Given the internal implementation it has to be something that is no bigger 
than a void* - that rules out quint64. For it to work with id() it would have 
to be a long.

> > > Uhm, I just tested the following code, maybe this helps in finding the
> > > cause. The output here is:
> > > -1211419440 3083330668 3083330668
> >
> > The first number makes no sense. I would expect it to be -1211636628.
>
> I guess -121163... is the negative max of an int in 32bit? Anyway, what
> I find weird is that internalPointer == id in this case, while this
> obviously doesn't work in real world examples
>
> > You could put printf()s in the SIP generated code to make absolutely
> > sure.

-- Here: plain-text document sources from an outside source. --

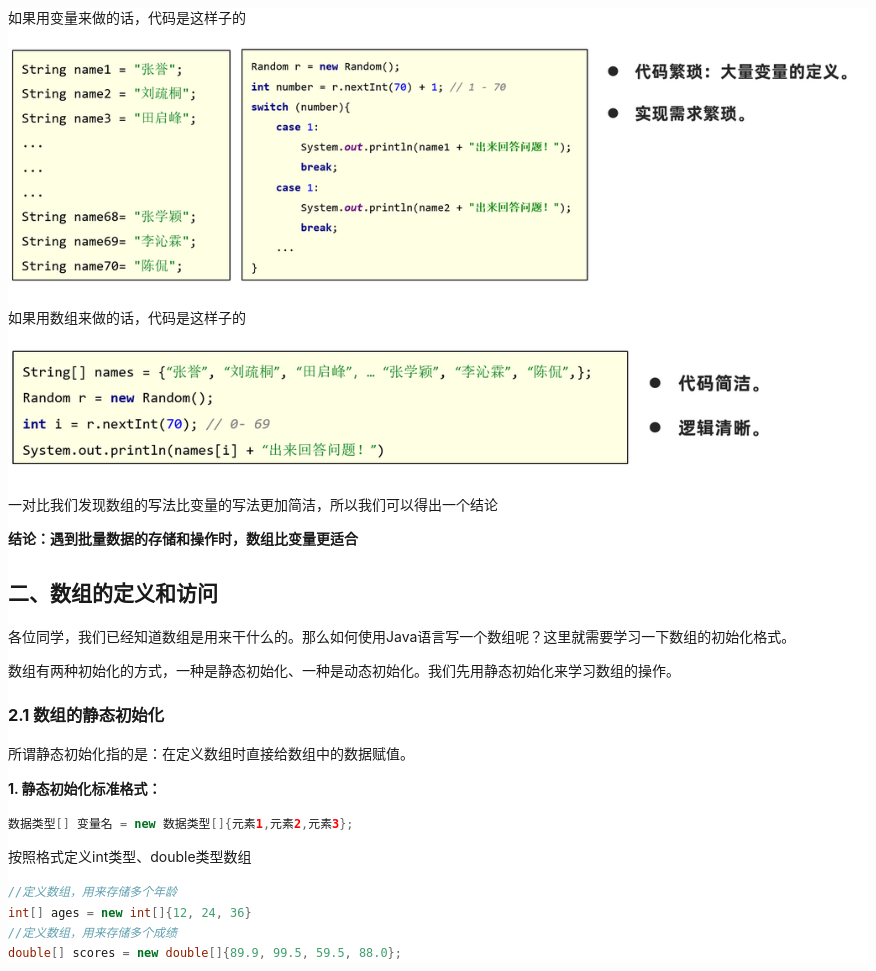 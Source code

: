 如果用变量来做的话，代码是这样子的

![1661321680612](assets/1661321680612.png)

如果用数组来做的话，代码是这样子的

![1661321716135](assets/1661321716135.png)

一对比我们发现数组的写法比变量的写法更加简洁，所以我们可以得出一个结论

**结论：遇到批量数据的存储和操作时，数组比变量更适合**



## 二、数组的定义和访问

各位同学，我们已经知道数组是用来干什么的。那么如何使用Java语言写一个数组呢？这里就需要学习一下数组的初始化格式。

数组有两种初始化的方式，一种是静态初始化、一种是动态初始化。我们先用静态初始化来学习数组的操作。

### 2.1 数组的静态初始化

所谓静态初始化指的是：在定义数组时直接给数组中的数据赋值。

**1. 静态初始化标准格式：**

```java
数据类型[] 变量名 = new 数据类型[]{元素1,元素2,元素3};
```

按照格式定义int类型、double类型数组

```java
//定义数组，用来存储多个年龄
int[] ages = new int[]{12, 24, 36}
//定义数组，用来存储多个成绩
double[] scores = new double[]{89.9, 99.5, 59.5, 88.0};
```
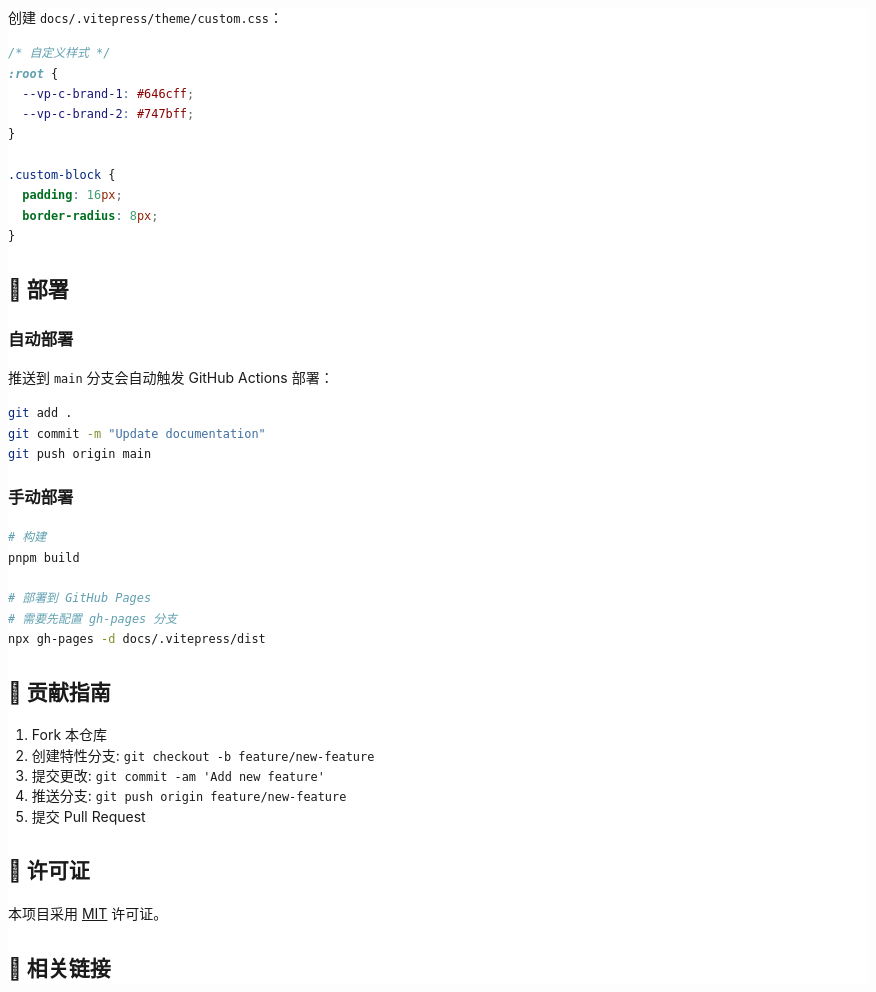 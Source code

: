 创建 `docs/.vitepress/theme/custom.css`：

```css
/* 自定义样式 */
:root {
  --vp-c-brand-1: #646cff;
  --vp-c-brand-2: #747bff;
}

.custom-block {
  padding: 16px;
  border-radius: 8px;
}
```

## 🚀 部署

### 自动部署

推送到 `main` 分支会自动触发 GitHub Actions 部署：

```bash
git add .
git commit -m "Update documentation"
git push origin main
```

### 手动部署

```bash
# 构建
pnpm build

# 部署到 GitHub Pages
# 需要先配置 gh-pages 分支
npx gh-pages -d docs/.vitepress/dist
```

## 🤝 贡献指南

1. Fork 本仓库
2. 创建特性分支: `git checkout -b feature/new-feature`
3. 提交更改: `git commit -am 'Add new feature'`
4. 推送分支: `git push origin feature/new-feature`
5. 提交 Pull Request

## 📄 许可证

本项目采用 [MIT](LICENSE) 许可证。

## 🔗 相关链接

Look for the function meth_QAbstractItemModel_createIndex(). The
> > only way it could be happening is if the convertion to an int raised an
> > exception.
>
> Tried printfs and fprintfs (to stderr), but I don't see anything when
> running the python application... sip+PyQt4 is built in debug mode, do I
> need to do something else?

No - assuming you've put them in the right place and installed it.